As such, flaxseed oil is a good back-up source of omega-3, but the main source should come from fatty fish (salmon, sardines, mackerel,…) where EPA and DHA are readily available.

If fish isn’t your thing, a fish oil supplement could do the trick.

But if you’re vegan or vegetarian, or don’t enjoy the fishy after-taste of fish oil, try an algae oil supplement instead, it’s high in DHA.

Now, onto fiber.

Fiber (and Lignans… what?)

To get the benefit of the fiber, the flax seeds need to be ground in a coffee grinder or purchased already ground.

That’s because, unfortunately, the body doesn’t digest the full seed.

And if you have thyroid issues, be sure to lightly toast your flax seeds first.  That will deactivate a compound in the seeds that may have the effect of suppressing the thyroid’s ability to take up iodine, but it won’t affect its omega-3 properties.

So, what are the benefits of the fiber in flax?

Well, if constipation is an issue, flax can be a great help in getting things moving again, and enhance colon health.

But there’s something else that’s very special about the fiber in flax:  Lignans.

Lignans are phytoestrogens which actually help balance the excess estrogen in the body.

Remember the estrogen dominance issue I talked about two weeks ago?  (If not, take a look a my vlog “Menopause, belly fat, and food.”)

Lignans can help flush out the excess estrogen in the body, making the body more insulin sensitive, and helping to decrease blood sugar.

Of course where there’s lower blood sugar, there’s less tendency to gain body fat.

In addition, lignans can also help with reducing depression, reducing the severity and frequency of hot flashes, and reducing various markers for inflammation in the body.

Pretty amazing!

So, how much flax should you have?

Taking about 1 Tbsp of flaxseed oil, or 2 to 3 Tbsp of ground flax per day should do the trick.

If you’re looking for the benefits of the fiber and lignans, then ground flax is the way to go, in the same dose mentioned above.

Or, optimally, take both and get the benefits of the oil and the fiber.

I suggest pouring the oil or sprinkling the ground flax on your hot morning cereal, in your smoothie, on a salad, or over your steamed vegetables.

And here’s a little baking trick for you vegans and vegetarians:  Replace the egg with a mixture of 1 Tbsp of flax and 3 Tbsp of water.  Let the mixture sit for about 5 minutes and voilà!  You’ve got a perfect, slimy egg substitute.

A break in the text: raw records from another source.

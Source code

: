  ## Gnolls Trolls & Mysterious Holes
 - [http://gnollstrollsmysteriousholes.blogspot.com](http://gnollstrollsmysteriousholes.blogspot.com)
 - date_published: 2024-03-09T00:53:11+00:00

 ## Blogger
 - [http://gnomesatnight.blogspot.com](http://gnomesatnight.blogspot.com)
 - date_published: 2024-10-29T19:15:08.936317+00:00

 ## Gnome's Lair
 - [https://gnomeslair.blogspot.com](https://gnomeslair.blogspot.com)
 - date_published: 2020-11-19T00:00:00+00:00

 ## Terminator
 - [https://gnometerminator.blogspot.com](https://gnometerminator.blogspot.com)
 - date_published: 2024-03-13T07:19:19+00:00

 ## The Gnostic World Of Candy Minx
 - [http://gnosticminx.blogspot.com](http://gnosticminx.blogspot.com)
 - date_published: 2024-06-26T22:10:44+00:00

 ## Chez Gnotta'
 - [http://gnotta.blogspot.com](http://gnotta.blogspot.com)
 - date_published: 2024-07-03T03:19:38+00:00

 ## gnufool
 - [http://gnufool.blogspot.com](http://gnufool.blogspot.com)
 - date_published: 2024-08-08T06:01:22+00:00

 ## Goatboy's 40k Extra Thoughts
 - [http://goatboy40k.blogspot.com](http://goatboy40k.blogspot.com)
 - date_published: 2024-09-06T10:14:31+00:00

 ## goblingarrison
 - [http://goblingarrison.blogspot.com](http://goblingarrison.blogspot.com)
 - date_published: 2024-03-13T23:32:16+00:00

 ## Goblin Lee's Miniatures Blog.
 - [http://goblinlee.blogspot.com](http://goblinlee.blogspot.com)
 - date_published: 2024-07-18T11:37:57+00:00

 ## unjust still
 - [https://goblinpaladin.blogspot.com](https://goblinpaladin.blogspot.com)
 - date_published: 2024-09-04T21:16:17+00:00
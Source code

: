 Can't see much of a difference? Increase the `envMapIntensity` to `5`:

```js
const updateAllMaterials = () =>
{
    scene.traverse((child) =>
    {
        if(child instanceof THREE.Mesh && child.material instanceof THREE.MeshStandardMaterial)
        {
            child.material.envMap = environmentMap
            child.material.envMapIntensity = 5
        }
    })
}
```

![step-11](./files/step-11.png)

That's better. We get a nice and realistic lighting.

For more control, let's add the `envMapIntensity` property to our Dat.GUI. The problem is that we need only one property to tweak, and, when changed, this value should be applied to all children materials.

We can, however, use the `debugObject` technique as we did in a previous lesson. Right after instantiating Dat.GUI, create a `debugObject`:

See where your imagination takes you!

Now, just one thing to watch out for:

Flaxseed oil goes rancid when exposed to heat or light, so don’t use it for cooking, and make sure it’s stored in a dark, opaque bottle in a cool place.


Are you already using flax daily?  Or are you thinking of trying it?

Let me know in the comments below what your experience is with flax, I’d love to here about it!

Also, in case you’re interested, I’ve included the resources about flax that I used to write this blog.

Now, before I go, I also wanted to let you know that on December 11th, I’ll be hosting a free, live webinar called “How to balance your hormones (and lose the belly fat)

Early next week I’ll be sending out the invite, so I hope you can join me (and I will be recording it, so if you register for it, you’ll get the recording!)

Keep moving forward my friend,

Debbie

P.S. Here are the resources I was telling you about:

Flax Facts: Omega-3 Fats in Flax and Fish are Similar in Many Ways,” by Dr. Diane H. Morrisby,  Flax Council of Canada

All About Flax,” by Ryan Andrews,  Precision Nutrition

Alpha-linolenic Acid,” PennState Hershey, Milton S. Hershey Medical Center

Book “Before the Change: Taking Charge of Your Perimenopause,” by Ann Louise Gittleman, PhD

Book “The Wisdom of Menopause,” by Christiane Northrup, M.D.

One Reply to “Just the flax ma’am: The health benefits of flax for women over 40”

  1. I’ve been consuming ground flax seeds for years now. I used to grind it myself in a coffee grinder but now I buy it already done at Costco. I use it every morning in my smoothy or porridge and again during the day if I have plain yogurt or on a peanut butter sandwich. I usually add only about 1tbsp but maybe I will add a bit more now.

    I sneak it in my baking goods and pancakes.

    Thanks Debbie for another very interesting article!